Exercise description:
From the entries below, extract every line that includes the word "ChannelOutboundBuffer".

_____

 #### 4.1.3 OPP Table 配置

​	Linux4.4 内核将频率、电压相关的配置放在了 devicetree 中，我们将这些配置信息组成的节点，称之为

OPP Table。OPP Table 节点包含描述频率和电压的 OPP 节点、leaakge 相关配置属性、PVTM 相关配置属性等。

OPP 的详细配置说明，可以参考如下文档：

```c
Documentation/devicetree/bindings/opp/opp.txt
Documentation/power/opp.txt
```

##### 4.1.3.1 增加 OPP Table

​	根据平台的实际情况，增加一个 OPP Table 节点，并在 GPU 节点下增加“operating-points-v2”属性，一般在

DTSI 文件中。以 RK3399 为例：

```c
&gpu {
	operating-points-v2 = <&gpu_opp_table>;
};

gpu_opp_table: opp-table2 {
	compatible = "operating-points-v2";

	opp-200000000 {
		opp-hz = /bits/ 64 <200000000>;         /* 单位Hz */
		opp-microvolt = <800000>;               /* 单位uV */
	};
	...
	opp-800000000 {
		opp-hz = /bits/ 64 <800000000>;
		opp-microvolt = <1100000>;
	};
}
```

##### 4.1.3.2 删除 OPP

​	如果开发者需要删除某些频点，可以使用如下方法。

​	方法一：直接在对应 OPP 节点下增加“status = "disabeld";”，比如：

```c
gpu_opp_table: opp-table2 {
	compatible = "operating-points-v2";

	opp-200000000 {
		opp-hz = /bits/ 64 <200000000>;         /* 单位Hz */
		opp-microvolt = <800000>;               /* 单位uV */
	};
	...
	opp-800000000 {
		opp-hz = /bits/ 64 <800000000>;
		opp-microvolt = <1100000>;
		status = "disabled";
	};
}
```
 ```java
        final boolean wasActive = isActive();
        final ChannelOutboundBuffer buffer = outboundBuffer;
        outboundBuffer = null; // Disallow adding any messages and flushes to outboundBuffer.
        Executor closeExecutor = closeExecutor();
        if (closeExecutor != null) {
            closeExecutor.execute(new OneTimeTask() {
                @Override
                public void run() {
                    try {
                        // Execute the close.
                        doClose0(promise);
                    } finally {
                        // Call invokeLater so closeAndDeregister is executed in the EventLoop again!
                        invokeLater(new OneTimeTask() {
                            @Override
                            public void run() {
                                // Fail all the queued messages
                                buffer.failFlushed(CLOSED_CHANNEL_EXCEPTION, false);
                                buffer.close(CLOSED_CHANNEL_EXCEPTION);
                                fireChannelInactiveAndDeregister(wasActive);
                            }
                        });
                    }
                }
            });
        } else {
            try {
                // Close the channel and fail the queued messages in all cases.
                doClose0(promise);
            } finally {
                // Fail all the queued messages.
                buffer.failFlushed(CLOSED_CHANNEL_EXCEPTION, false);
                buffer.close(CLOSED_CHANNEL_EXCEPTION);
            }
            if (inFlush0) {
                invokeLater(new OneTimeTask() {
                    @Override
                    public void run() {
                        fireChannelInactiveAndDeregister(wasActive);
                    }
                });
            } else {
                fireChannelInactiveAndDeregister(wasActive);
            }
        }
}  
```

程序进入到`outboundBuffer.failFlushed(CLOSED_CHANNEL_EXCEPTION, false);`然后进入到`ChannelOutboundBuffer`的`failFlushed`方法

_____

Expected answer:
        final ChannelOutboundBuffer buffer = outboundBuffer;
程序进入到`outboundBuffer.failFlushed(CLOSED_CHANNEL_EXCEPTION, false);`然后进入到`ChannelOutboundBuffer`的`failFlushed`方法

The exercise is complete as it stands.